Snort mailing list archives

Re: Snort against DARPA Dataset


From: Robert Vineyard <vineyard () tuffmail com>
Date: Fri, 29 Jun 2012 11:49:19 -0400

On 6/29/2012 11:22 AM, Sravan Bhamidipati wrote:
1. Portscan.log: The default Snort logs do not contain sfportscan alerts. Is this by design or can this behavior be 
changed? I am using the preprocessor's logfile option for portscan-related attacks. How reliable are the port ranges 
and open ports in this log? Do they identify all ports or only a few ports?

2. Detection rates: I am using the 3-tuple (date, source IP, destination IP) as matching criteria for 
portscan-related attacks (portscan.log), and the 5-tuple (date, source IP, source port, destination IP, destination 
port) as a matching criteria for all other alerts. I see more than 30% of the labeled attacks going unidentified by 
Snort. Is this matching criteria correct or in some way too liberal or stringent?

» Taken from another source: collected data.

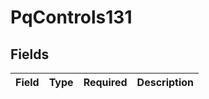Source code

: # PqControls131


## Fields

| Field       | Type        | Required    | Description |
| ----------- | ----------- | ----------- | ----------- |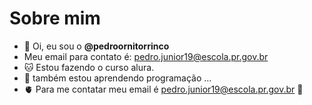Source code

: # Sobre mim

- 🍄 Oi, eu sou o **@pedroornitorrinco**
- Meu email para contato é: pedro.junior19@escola.pr.gov.br
- 🐱 Estou fazendo o curso alura.
- 🌱 também estou aprendendo programação ...
- 🫀 Para me contatar meu email é pedro.junior19@escola.pr.gov.br 💞️

<!---
pedroornitorrinco/pedroornitorrinco is a ✨ special ✨ repository because its `README.md` (this file) appears on your GitHub profile.
You can click the Preview link to take a look at your changes.
--->
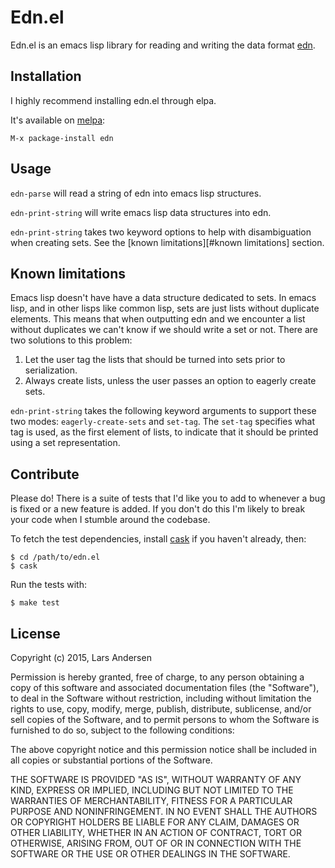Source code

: # Edn.el

Edn.el is an emacs lisp library for reading and writing the data
format [edn](https://github.com/edn-format/edn).

## Installation

I highly recommend installing edn.el through elpa.

It's available on [melpa](http://melpa.milkbox.net/):

    M-x package-install edn

## Usage

`edn-parse` will read a string of edn into emacs lisp structures.

`edn-print-string` will write emacs lisp data structures into edn.

`edn-print-string` takes two keyword options to help with disambiguation when creating sets.  See the [known limitations][#known limitations] section.

## Known limitations

Emacs lisp doesn't have have a data structure dedicated to sets.  In emacs lisp, and in other lisps like common lisp, sets are just lists without duplicate elements.  This means that when outputting edn and we encounter a list without duplicates we can't know if we should write a set or not.  There are two solutions to this problem:

1. Let the user tag the lists that should be turned into sets prior to serialization.
2. Always create lists, unless the user passes an option to eagerly create sets.

`edn-print-string` takes the following keyword arguments to support these two modes: `eagerly-create-sets` and `set-tag`.  The `set-tag` specifies what tag is used, as the first element of lists, to indicate that it should be printed using a set representation.

## Contribute

Please do!  There is a suite of tests that I'd like you to add to whenever a bug is fixed or a new feature is added.  If you don't do this I'm likely to break your code when I stumble around the codebase.

To fetch the test dependencies, install [cask](https://github.com/rejeep/cask.el) if you haven't already, then:

    $ cd /path/to/edn.el
    $ cask

Run the tests with:

    $ make test

## License

Copyright (c)  2015, Lars Andersen

Permission is hereby granted, free of charge, to any person obtaining a copy
of this software and associated documentation files (the "Software"), to deal
in the Software without restriction, including without limitation the rights
to use, copy, modify, merge, publish, distribute, sublicense, and/or sell
copies of the Software, and to permit persons to whom the Software is
furnished to do so, subject to the following conditions:

The above copyright notice and this permission notice shall be included in
all copies or substantial portions of the Software.

THE SOFTWARE IS PROVIDED "AS IS", WITHOUT WARRANTY OF ANY KIND, EXPRESS OR
IMPLIED, INCLUDING BUT NOT LIMITED TO THE WARRANTIES OF MERCHANTABILITY,
FITNESS FOR A PARTICULAR PURPOSE AND NONINFRINGEMENT. IN NO EVENT SHALL THE
AUTHORS OR COPYRIGHT HOLDERS BE LIABLE FOR ANY CLAIM, DAMAGES OR OTHER
LIABILITY, WHETHER IN AN ACTION OF CONTRACT, TORT OR OTHERWISE, ARISING FROM,
OUT OF OR IN CONNECTION WITH THE SOFTWARE OR THE USE OR OTHER DEALINGS IN
THE SOFTWARE.
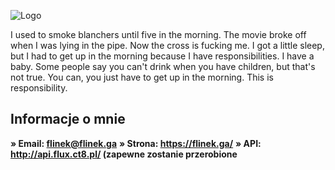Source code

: 
![Logo](https://scontent-vie1-1.xx.fbcdn.net/v/t1.6435-9/44088650_2027917467269945_7374769957483053056_n.jpg?_nc_cat=105&ccb=1-7&_nc_sid=730e14&_nc_ohc=jpOizixsEncAX9riOYD&_nc_ht=scontent-vie1-1.xx&oh=00_AT9jyjK9fO9UrCZK3q3j5byX3BGYeVWipI__Cxt-r5PCWQ&oe=636F17B9)

I used to smoke blanchers until five in the morning. The movie broke off when I was lying in the pipe. Now the cross is fucking me. I got a little sleep, but I had to get up in the morning because I have responsibilities. I have a baby. Some people say you can't drink when you have children, but that's not true. You can, you just have to get up in the morning. This is responsibility.

## Informacje  o mnie
**» Email: flinek@flinek.ga** 
**» Strona: https://flinek.ga/**
**» API: http://api.flux.ct8.pl/ (zapewne zostanie przerobione**
 



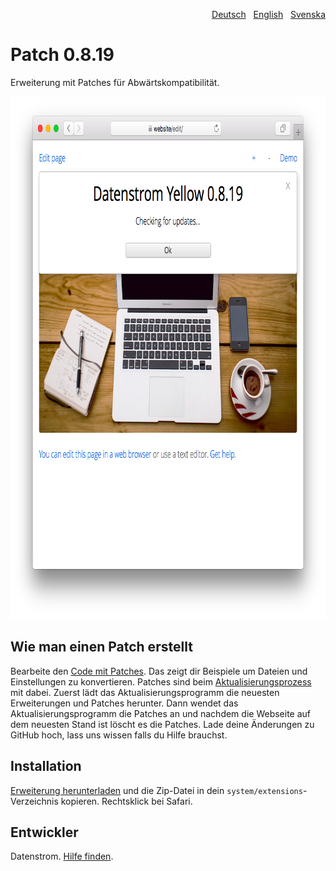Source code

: <p align="right"><a href="README-de.md">Deutsch</a> &nbsp; <a href="README.md">English</a> &nbsp; <a href="README-sv.md">Svenska</a></p>

# Patch 0.8.19

Erweiterung mit Patches für Abwärtskompatibilität.

<p align="center"><img src="patch-screenshot.png?raw=true" width="795" height="836" alt="Bildschirmfoto"></p>

## Wie man einen Patch erstellt

Bearbeite den [Code mit Patches](https://github.com/datenstrom/yellow-extensions/blob/master/source/patch/patch.php). Das zeigt dir Beispiele um Dateien und Einstellungen zu konvertieren. Patches sind beim [Aktualisierungsprozess](https://github.com/datenstrom/yellow-extensions/tree/master/source/update/README-de.md) mit dabei. Zuerst lädt das Aktualisierungsprogramm die neuesten Erweiterungen und Patches herunter. Dann wendet das Aktualisierungsprogramm die Patches an und nachdem die Webseite auf dem neuesten Stand ist löscht es die Patches. Lade deine Änderungen zu GitHub hoch, lass uns wissen falls du Hilfe brauchst.

## Installation

[Erweiterung herunterladen](https://github.com/datenstrom/yellow-extensions/raw/master/zip/patch.zip) und die Zip-Datei in dein `system/extensions`-Verzeichnis kopieren. Rechtsklick bei Safari.

## Entwickler

Datenstrom. [Hilfe finden](https://datenstrom.se/de/yellow/help/).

IMHO, port-scan detection is much more easily and efficiently done using netflow analysis tools. I could be wrong, but 
I'd guess that's why you don't see a lot of feature enhancements to that preprocessor these days.

3. Ruleset: How different are the Snort subscriber's ruleset, Pulled Pork rules, and Emerging Threats ruleset? Would 
the detection rates improve if I used all rulesets together? (As I understand Snort ignores the older or duplicate 
rules.) In general are older signatures (from 1998/99) ever removed or only replaced by newer signatures in these 
rulesets?

Pretty different. There will inevitably be some overlap, but Pulled Pork can help you sort things out. It really 
depends on what you're looking for, so it's hard to say if one is "better" than another. If you're looking for 
*everything* then you're talking at least 40,000 rules - combining GPL + VRT + ET, and that's not even counting options 
from other third parties. To make that happen, you're going to need a ton of RAM, and some fairly significant 
horsepower to chew through that many signatures.

I would say that with a task like that, your first job is to not drop packets. However, since you're replaying canned 
data, you already have the luxury of a 100% capture rate :-)

6. Is it fair to test any IDS against such old datasets?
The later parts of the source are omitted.